Hint: The ideal gas law, also known as the general gas equation, is a hypothetical ideal gas's equation of state. While it has many drawbacks, it is a reasonable approximation of the action of certain gases under several conditions.

Complete answer:
Trichlorofluoromethane is a chlorofluorocarbon also known as freon-$11$ and its chemical formula is $CFC{l_3}$. It is a colourless, sweetish-smelling liquid that melts at room temperature.
According to the question the density of $CFC{l_3}$has to be found out.
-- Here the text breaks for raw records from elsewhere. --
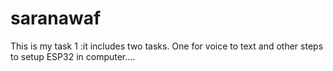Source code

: # saranawaf 
This is my task 1 :it includes two tasks. One for voice to text and other steps to setup ESP32 in computer....
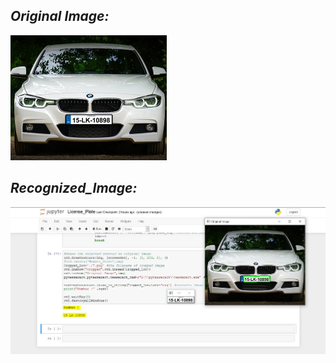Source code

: 
## ***_Original Image:_***

<img src="https://github.com/Godson-Thomas/Number_Plate_Recognition/blob/master/Images/BMW2.jpg" width="250"><br>



## ***_Recognized_Image:_***

<img src="https://github.com/Godson-Thomas/Number_Plate_Recognition/blob/master/Images/Recognized_Image.JPG" width="1000">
To find this, the ideal gas law can be used.
The Ideal gas law states that:
$pV = nRT$
Here,
$p$is the absolute pressure of a gas,
$V$is the volume it occupies,
$n$is the number of atoms and molecules in the gas
And $T$is its absolute temperature.
We know that $n = \dfrac{m}{M}$, $M$is the molar mass and $m$is the mass of the substance measured in the grams.
Substituting the above equation in the gas law, we get:
$pV = \dfrac{m}{M}RT$
$ \Rightarrow pM = \dfrac{m}{V}RT$
We know that the density of the compound $\rho = \dfrac{m}{V}$. Thus, by substituting this relation in the above equation becomes:
$ \Rightarrow pM = \rho RT$
Therefore,
$ \Rightarrow \rho = \dfrac{{pM}}{{RT}}$
Substituting the values from the problem which are,
$p = 5.92atm$
$M = 137.37g$/$mol$
$R = 0.08206Latm{K^{ - 1}}mo{l^{ - 1}}$
$T = {166^ \circ }C = 439.15K$
Thus,
$\rho = \dfrac{{5.92 \times 137.37}}{{0.082 \times 439.15}}g$/$L$$ = 22.6g$/$L$
Thus, the density of $CFC{l_3}$at $166$ degrees Celsius and $5.92atm$is $22.6g$/$L$.

Note:
The concept "ideal gas" describes a hypothetical gas made up of molecules that adhere to a set of rules: Ideal gas molecules are neither attracted nor repellent to one another. The only contact with ideal gas molecules will be an elastic collision as they collided with each other or with the container's walls.